There are all sorts of overheads associated with simply touching a code file.

------
captainmuon
So, the problem is that the Python developers - in my opinion unneccessarily -
broke backwards compatibility. There are two main problems - the print
function, and str/unicode. They could just add two or three things, and I'd be
completely satisfied. I hope they are self-descriptive:

    
    
        from __past__ import print_statement
    
        import unicode_string as str, bytestring as bytes
        import unicode_string as unicode, bytestring as str
    
        from python2 import legacy_module
    

... or equivalent comment options (a la "coding: utf8"), or iterpreter flags,
or something like that. Perl 6 manages to load Perl 5, I don't see why this
shouldn't be possible in Python.

Now you might say this is petty, why get worked up by something as minor as
the print statement. But just because it is so minor, it feels so unneccessary
and petty to remove it.

The str/unicode switch was also not handled optimally. There is a lot of code
still broken.

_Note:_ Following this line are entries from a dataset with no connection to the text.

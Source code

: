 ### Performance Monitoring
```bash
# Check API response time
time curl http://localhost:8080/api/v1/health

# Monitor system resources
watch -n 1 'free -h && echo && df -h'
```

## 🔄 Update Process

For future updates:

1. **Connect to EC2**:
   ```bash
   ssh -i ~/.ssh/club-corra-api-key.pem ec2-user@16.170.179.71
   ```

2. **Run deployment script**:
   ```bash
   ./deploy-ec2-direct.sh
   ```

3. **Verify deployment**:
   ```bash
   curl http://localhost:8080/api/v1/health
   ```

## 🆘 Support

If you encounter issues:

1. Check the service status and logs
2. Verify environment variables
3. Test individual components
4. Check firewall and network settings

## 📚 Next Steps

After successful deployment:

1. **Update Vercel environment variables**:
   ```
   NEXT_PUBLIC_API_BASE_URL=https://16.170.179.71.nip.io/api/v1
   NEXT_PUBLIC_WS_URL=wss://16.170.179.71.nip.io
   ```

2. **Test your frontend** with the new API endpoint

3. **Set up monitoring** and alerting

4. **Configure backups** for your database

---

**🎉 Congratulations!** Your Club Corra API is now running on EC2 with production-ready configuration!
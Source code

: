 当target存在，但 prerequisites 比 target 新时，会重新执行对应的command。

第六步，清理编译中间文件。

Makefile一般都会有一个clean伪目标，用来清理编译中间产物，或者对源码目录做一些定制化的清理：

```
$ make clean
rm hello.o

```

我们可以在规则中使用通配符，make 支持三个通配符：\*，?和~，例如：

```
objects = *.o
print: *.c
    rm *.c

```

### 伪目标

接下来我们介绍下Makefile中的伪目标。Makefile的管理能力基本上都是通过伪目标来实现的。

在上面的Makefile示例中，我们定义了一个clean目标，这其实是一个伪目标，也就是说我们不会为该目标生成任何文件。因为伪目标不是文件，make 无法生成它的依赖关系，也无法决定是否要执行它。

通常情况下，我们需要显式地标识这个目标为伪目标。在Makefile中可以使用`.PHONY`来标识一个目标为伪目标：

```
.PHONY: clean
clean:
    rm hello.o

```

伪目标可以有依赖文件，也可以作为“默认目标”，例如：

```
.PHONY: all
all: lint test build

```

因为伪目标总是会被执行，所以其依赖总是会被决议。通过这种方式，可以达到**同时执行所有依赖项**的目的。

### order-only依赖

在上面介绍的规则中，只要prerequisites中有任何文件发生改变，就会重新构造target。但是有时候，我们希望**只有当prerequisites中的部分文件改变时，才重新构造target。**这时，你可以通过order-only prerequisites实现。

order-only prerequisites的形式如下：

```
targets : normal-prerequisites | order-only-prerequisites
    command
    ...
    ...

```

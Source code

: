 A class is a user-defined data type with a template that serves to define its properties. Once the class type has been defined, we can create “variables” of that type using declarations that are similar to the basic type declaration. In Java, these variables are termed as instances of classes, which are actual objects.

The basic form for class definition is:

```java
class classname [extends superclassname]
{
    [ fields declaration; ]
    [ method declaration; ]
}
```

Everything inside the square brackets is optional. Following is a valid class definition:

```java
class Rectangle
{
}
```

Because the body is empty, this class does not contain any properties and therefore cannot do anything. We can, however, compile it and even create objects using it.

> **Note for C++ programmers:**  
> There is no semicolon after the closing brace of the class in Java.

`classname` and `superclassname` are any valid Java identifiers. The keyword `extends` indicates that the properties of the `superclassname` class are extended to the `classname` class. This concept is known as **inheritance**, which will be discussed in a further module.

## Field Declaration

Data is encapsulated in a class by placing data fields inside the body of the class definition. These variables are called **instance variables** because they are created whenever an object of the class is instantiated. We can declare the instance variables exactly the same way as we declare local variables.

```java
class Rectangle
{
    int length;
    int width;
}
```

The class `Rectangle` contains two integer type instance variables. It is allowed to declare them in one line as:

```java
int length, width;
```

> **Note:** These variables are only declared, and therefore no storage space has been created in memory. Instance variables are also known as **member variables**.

I just ported some code to Python 3 which uses Twisted, and
found the FTP implementation does not work in Python3. It turns out this is
really hard to fix, because FTP is not encoding aware, and bytestrings "I dont
care right now what encoding this is"-strings are second class citizens in
Python3.

It's a bit unfortunate that the Python developers get to decide what is
defined as Python and what not. When something gets big, I believe you get
certain responsibilites. You shouldn't just "break the world" and strand lots
of developers in 2008. That they even published a PEP stating there will be no
Python 2.8 is silly and mean.

To end on a hopeful note: Why won't someone make a Kickstarter... if you
manage to get full support for loading Python 2 modules into the current, main
CPython 3 codebase (upstream), I'd be willing to pay, say, 100€. I'm sure some
companies with legacy codebases would like to chip in.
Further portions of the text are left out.